SOURCE RECORDS section start

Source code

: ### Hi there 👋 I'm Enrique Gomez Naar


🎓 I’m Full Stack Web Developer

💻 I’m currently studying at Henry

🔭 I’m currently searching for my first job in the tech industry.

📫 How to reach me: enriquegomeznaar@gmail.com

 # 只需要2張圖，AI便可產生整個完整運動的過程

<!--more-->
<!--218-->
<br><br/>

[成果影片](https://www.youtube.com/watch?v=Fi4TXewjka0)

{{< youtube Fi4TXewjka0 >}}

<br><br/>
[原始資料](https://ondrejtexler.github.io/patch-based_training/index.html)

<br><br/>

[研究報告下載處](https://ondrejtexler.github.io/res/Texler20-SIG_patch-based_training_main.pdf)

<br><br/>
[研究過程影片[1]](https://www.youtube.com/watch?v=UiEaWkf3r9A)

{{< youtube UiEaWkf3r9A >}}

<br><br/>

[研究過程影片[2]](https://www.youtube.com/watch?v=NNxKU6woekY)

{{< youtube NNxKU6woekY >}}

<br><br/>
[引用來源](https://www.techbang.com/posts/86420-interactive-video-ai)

SOURCE RECORDS section end

(WORK INSTRUCTION)
All the entries are to be reproduced verbatim.

(EXERCISE ANSWER)
Source code

: ### Hi there 👋 I'm Enrique Gomez Naar


🎓 I’m Full Stack Web Developer

💻 I’m currently studying at Henry

🔭 I’m currently searching for my first job in the tech industry.

📫 How to reach me: enriquegomeznaar@gmail.com

 # 只需要2張圖，AI便可產生整個完整運動的過程

<!--more-->
<!--218-->
<br><br/>

[成果影片](https://www.youtube.com/watch?v=Fi4TXewjka0)

{{< youtube Fi4TXewjka0 >}}

<br><br/>
[原始資料](https://ondrejtexler.github.io/patch-based_training/index.html)

<br><br/>

[研究報告下載處](https://ondrejtexler.github.io/res/Texler20-SIG_patch-based_training_main.pdf)

<br><br/>
[研究過程影片[1]](https://www.youtube.com/watch?v=UiEaWkf3r9A)

{{< youtube UiEaWkf3r9A >}}

<br><br/>

[研究過程影片[2]](https://www.youtube.com/watch?v=NNxKU6woekY)

{{< youtube NNxKU6woekY >}}

<br><br/>
[引用來源](https://www.techbang.com/posts/86420-interactive-video-ai)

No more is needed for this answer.